- [Assignment]: Without the images, print every line of the material below exactly as given.
'''
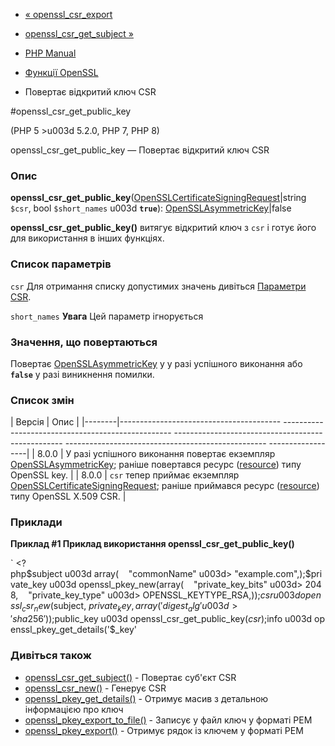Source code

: - [« openssl_csr_export](function.openssl-csr-export.md)
- [openssl_csr_get_subject »](function.openssl-csr-get-subject.md)

- [PHP Manual](index.md)
- [Функції OpenSSL](ref.openssl.md)
- Повертає відкритий ключ CSR

#openssl_csr_get_public_key

(PHP 5 \>u003d 5.2.0, PHP 7, PHP 8)

openssl_csr_get_public_key — Повертає відкритий ключ CSR

### Опис

**openssl_csr_get_public_key**([OpenSSLCertificateSigningRequest](class.opensslcertificatesigningrequest.md)\|string
`$csr`, bool `$short_names` u003d **`true`**):
[OpenSSLAsymmetricKey](class.opensslasymmetrickey.md)\|false

**openssl_csr_get_public_key()** витягує відкритий ключ з `csr` і
готує його для використання в інших функціях.

### Список параметрів

`csr`
Для отримання списку допустимих значень дивіться [Параметри
CSR](openssl.certparams.md).

`short_names`
**Увага**
Цей параметр ігнорується

### Значення, що повертаються

Повертає [OpenSSLAsymmetricKey](class.opensslasymmetrickey.md) у
у разі успішного виконання або **`false`** у разі виникнення
помилки.

### Список змін

| Версія | Опис |
|--------|---------------------------------------- -------------------------------------------------- -------------------------------------------------- -------------------------------------------------- ------------------|
| 8.0.0 | У разі успішного виконання повертає екземпляр [OpenSSLAsymmetricKey](class.opensslasymmetrickey.md); раніше повертався ресурс ([resource](language.types.resource.md)) типу OpenSSL key. |
| 8.0.0 | `csr` тепер приймає екземпляр [OpenSSLCertificateSigningRequest](class.opensslcertificatesigningrequest.md); раніше приймався ресурс ([resource](language.types.resource.md)) типу OpenSSL X.509 CSR. |

### Приклади

**Приклад #1 Приклад використання openssl_csr_get_public_key()**

` <?php$subject u003d array(    "commonName" u003d> "example.com",);$private_key u003d openssl_pkey_new(array(    "private_key_bits" u003d> 2048,    "private_key_type" u003d> OPENSSL_KEYTYPE_RSA,));$csr u003d openssl_csr_new ($subject, $private_key, array('digest_alg' u003d> 'sha256') );$public_key u003d openssl_csr_get_public_key($csr);$info u003d openssl_pkey_get_details('$_key'

### Дивіться також

- [openssl_csr_get_subject()](function.openssl-csr-get-subject.md) -
Повертає суб'єкт CSR
- [openssl_csr_new()](function.openssl-csr-new.md) - Генерує CSR
- [openssl_pkey_get_details()](function.openssl-pkey-get-details.md) -
Отримує масив з детальною інформацією про ключ
- [openssl_pkey_export_to_file()](function.openssl-pkey-export-to-file.md) -
Записує у файл ключ у форматі PEM
- [openssl_pkey_export()](function.openssl-pkey-export.md) -
Отримує рядок із ключем у форматі PEM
'''
- [Reply]:
Source code

: - [« openssl_csr_export](function.openssl-csr-export.md)
- [openssl_csr_get_subject »](function.openssl-csr-get-subject.md)

- [PHP Manual](index.md)
- [Функції OpenSSL](ref.openssl.md)
- Повертає відкритий ключ CSR

#openssl_csr_get_public_key

(PHP 5 \>u003d 5.2.0, PHP 7, PHP 8)

openssl_csr_get_public_key — Повертає відкритий ключ CSR

### Опис

**openssl_csr_get_public_key**([OpenSSLCertificateSigningRequest](class.opensslcertificatesigningrequest.md)\|string
`$csr`, bool `$short_names` u003d **`true`**):
[OpenSSLAsymmetricKey](class.opensslasymmetrickey.md)\|false

**openssl_csr_get_public_key()** витягує відкритий ключ з `csr` і
готує його для використання в інших функціях.

### Список параметрів

`csr`
Для отримання списку допустимих значень дивіться [Параметри
CSR](openssl.certparams.md).

`short_names`
**Увага**
Цей параметр ігнорується

### Значення, що повертаються

Повертає [OpenSSLAsymmetricKey](class.opensslasymmetrickey.md) у
у разі успішного виконання або **`false`** у разі виникнення
помилки.

### Список змін

| Версія | Опис |
|--------|---------------------------------------- -------------------------------------------------- -------------------------------------------------- -------------------------------------------------- ------------------|
| 8.0.0 | У разі успішного виконання повертає екземпляр [OpenSSLAsymmetricKey](class.opensslasymmetrickey.md); раніше повертався ресурс ([resource](language.types.resource.md)) типу OpenSSL key. |
| 8.0.0 | `csr` тепер приймає екземпляр [OpenSSLCertificateSigningRequest](class.opensslcertificatesigningrequest.md); раніше приймався ресурс ([resource](language.types.resource.md)) типу OpenSSL X.509 CSR. |

### Приклади

**Приклад #1 Приклад використання openssl_csr_get_public_key()**

` <?php$subject u003d array(    "commonName" u003d> "example.com",);$private_key u003d openssl_pkey_new(array(    "private_key_bits" u003d> 2048,    "private_key_type" u003d> OPENSSL_KEYTYPE_RSA,));$csr u003d openssl_csr_new ($subject, $private_key, array('digest_alg' u003d> 'sha256') );$public_key u003d openssl_csr_get_public_key($csr);$info u003d openssl_pkey_get_details('$_key'

### Дивіться також

- [openssl_csr_get_subject()](function.openssl-csr-get-subject.md) -
Повертає суб'єкт CSR
- [openssl_csr_new()](function.openssl-csr-new.md) - Генерує CSR
- [openssl_pkey_get_details()](function.openssl-pkey-get-details.md) -
Отримує масив з детальною інформацією про ключ
- [openssl_pkey_export_to_file()](function.openssl-pkey-export-to-file.md) -
Записує у файл ключ у форматі PEM
- [openssl_pkey_export()](function.openssl-pkey-export.md) -
Отримує рядок із ключем у форматі PEM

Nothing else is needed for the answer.